From December 31, 1991 he was a member of the Commission for Determining the List of Documents of the Archives of the President of the Russian Federation.

From January 29, 1992 he was a member of the State Delegation of the Russian Federation for the Preparation of Agreements between the Russian Federation and the States of the Former Union Republics on the Whole Range of Military-Political Issues.

From February 22, 1992 he was a member of the Government Commission for the Use of State Property Owned by the Former Institute of the Theory and History of Socialism of the Central Committee of the CPSU.

From April 3, 1992 he was a member of the Presidential Advisory Council.

From April 4, 1992 he served as chairman of the State Commission for the Creation of the Ministry of Defense, Army, and Navy of the Russian Federation. From September 24, 1992 to January 24, 1994, he served as Advisor to the President of the Russian Federation on Defense and Security Issues.

On October 2, 1992, the presidential order appointing him Advisor to the President of Russia on Defense Issues was declared invalid.

From June 3, 1993, he served as Representative of the President of the Russian Federation for participation in the Constitutional Assembly.

When notice of Volkogonov's research became known in the West, inquiries came to him from Alger Hiss and his lawyer in the United States. In 1948, Hiss had been accused of being a spy for the Soviet Union. When Hiss's lawyer contacted Volkogonov to check the KGB archives for record of Hiss as a spy, The New York Times reported: "Not a single document, and a great amount of materials has been studied, substantiates the allegation that Mr. A. Hiss collaborated with the intelligence services of the Soviet Union," the official, Gen. Dmitry A. Volkogonov, chairman of the Russian Government's military intelligence archives, declared. He called the espionage accusations against Mr. Hiss "completely groundless."

Later Volkogonov took issue with what amounted to exoneration of Hiss. In a New York Times article entitled "Russian General Retreats on Hiss," Volkogonov clarified: "I was not properly understood... The Ministry of Defense also has an intelligence service, which is totally different, and many documents have been destroyed. I only looked through what the K.G.B. had. All I said was that I saw no evidence."
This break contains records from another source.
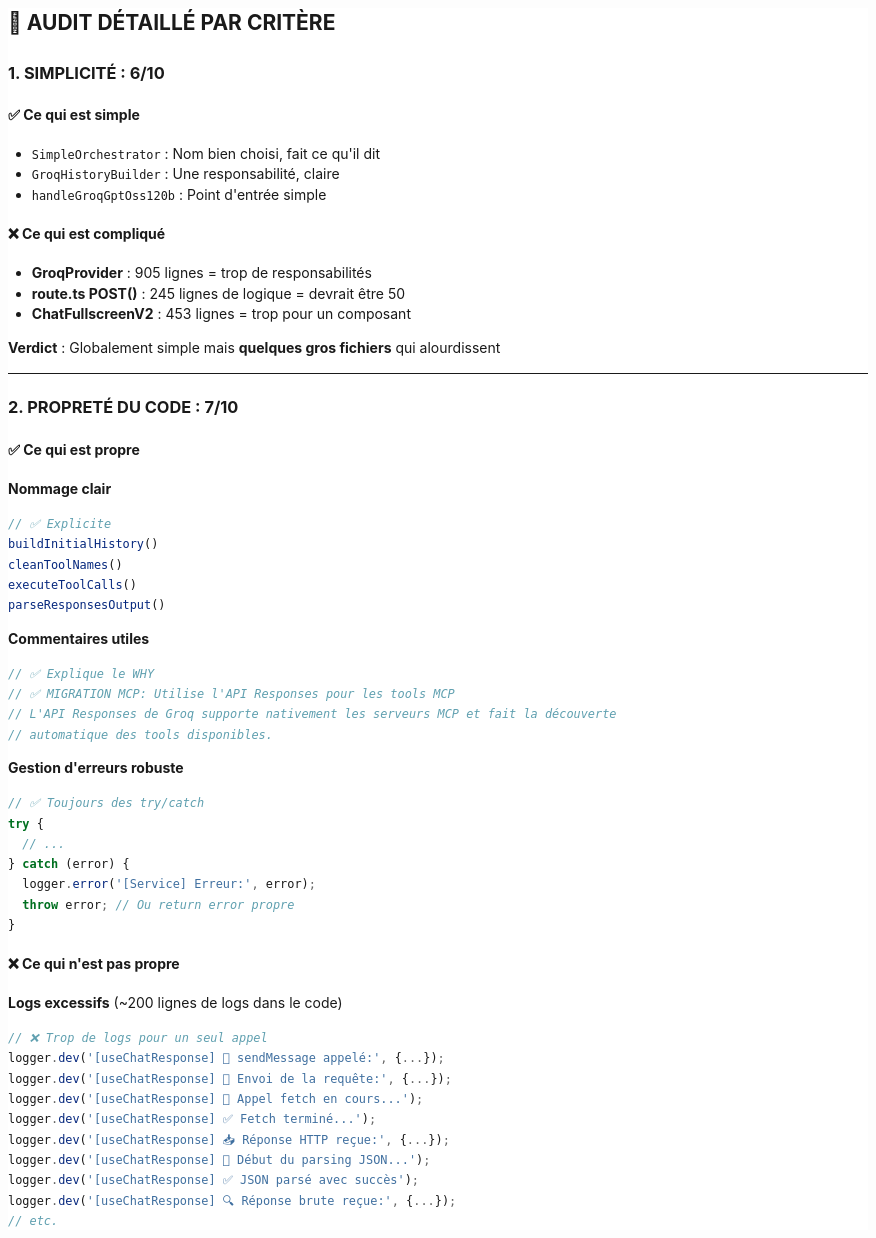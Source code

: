 
## 🎯 AUDIT DÉTAILLÉ PAR CRITÈRE

### 1. SIMPLICITÉ : 6/10

#### ✅ Ce qui est simple
- `SimpleOrchestrator` : Nom bien choisi, fait ce qu'il dit
- `GroqHistoryBuilder` : Une responsabilité, claire
- `handleGroqGptOss120b` : Point d'entrée simple

#### ❌ Ce qui est compliqué
- **GroqProvider** : 905 lignes = trop de responsabilités
- **route.ts POST()** : 245 lignes de logique = devrait être 50
- **ChatFullscreenV2** : 453 lignes = trop pour un composant

**Verdict** : Globalement simple mais **quelques gros fichiers** qui alourdissent

---

### 2. PROPRETÉ DU CODE : 7/10

#### ✅ Ce qui est propre

**Nommage clair**
```typescript
// ✅ Explicite
buildInitialHistory()
cleanToolNames()
executeToolCalls()
parseResponsesOutput()
```

**Commentaires utiles**
```typescript
// ✅ Explique le WHY
// ✅ MIGRATION MCP: Utilise l'API Responses pour les tools MCP
// L'API Responses de Groq supporte nativement les serveurs MCP et fait la découverte
// automatique des tools disponibles.
```

**Gestion d'erreurs robuste**
```typescript
// ✅ Toujours des try/catch
try {
  // ...
} catch (error) {
  logger.error('[Service] Erreur:', error);
  throw error; // Ou return error propre
}
```

#### ❌ Ce qui n'est pas propre

**Logs excessifs** (~200 lignes de logs dans le code)
```typescript
// ❌ Trop de logs pour un seul appel
logger.dev('[useChatResponse] 🎯 sendMessage appelé:', {...});
logger.dev('[useChatResponse] 🚀 Envoi de la requête:', {...});
logger.dev('[useChatResponse] 🔄 Appel fetch en cours...');
logger.dev('[useChatResponse] ✅ Fetch terminé...');
logger.dev('[useChatResponse] 📥 Réponse HTTP reçue:', {...});
logger.dev('[useChatResponse] 🔄 Début du parsing JSON...');
logger.dev('[useChatResponse] ✅ JSON parsé avec succès');
logger.dev('[useChatResponse] 🔍 Réponse brute reçue:', {...});
// etc.
```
Responding to Volkogonov's last remarks, Hiss himself stated: "If he and his associates haven't examined all the files, I hope they will examine the others, and they will show the same thing."

Volkogonov co-chaired a U.S.-Russia Joint Commission on Prisoners of War, "and continued, always, to write." Volkogonov fell out of favor with Yeltsin in 1994, after opposing the use of force to solve ethnic disputes within areas of the former Soviet Union. Specifically, Volkogonov felt that Yeltsin was taking "the advice of wrong-headed counselors" in deciding to invade Chechnya.

==Biography of Lenin and Critique of Leninism==

Although Volkogonov began intensive research into Lenin in 1990, by the late 1980s he was actually already arriving at his own conclusion regarding Lenin's role. He eventually became thoroughly disillusioned with Leninism.

Lenin's archives were housed in the former Central Committee building on Moscow's Staraya Square. Deep in the basement of the huge grey building were shelves holding metal boxes that contained all the written records associated with Lenin. Volkogonov explained, "As I saw more and more closed Soviet archives, as well as the large Western collections at Harvard University and the Hoover Institution in California, Lenin's profile altered in my estimation."

Volkogonov always used to say "that in his own mind, Lenin was the last bastion to fall." He said that the turning point was when he discovered one of Lenin's orders calling for the public hanging of Kulak peasants in 1918:

Hang (hang without fail, so the people see) no fewer than one hundred known kulaks, rich men, bloodsuckers...Do it in such a way that for hundreds of versts around, the people will see, tremble, know, shout: they are strangling and will strangle to death the bloodsucking kulaks.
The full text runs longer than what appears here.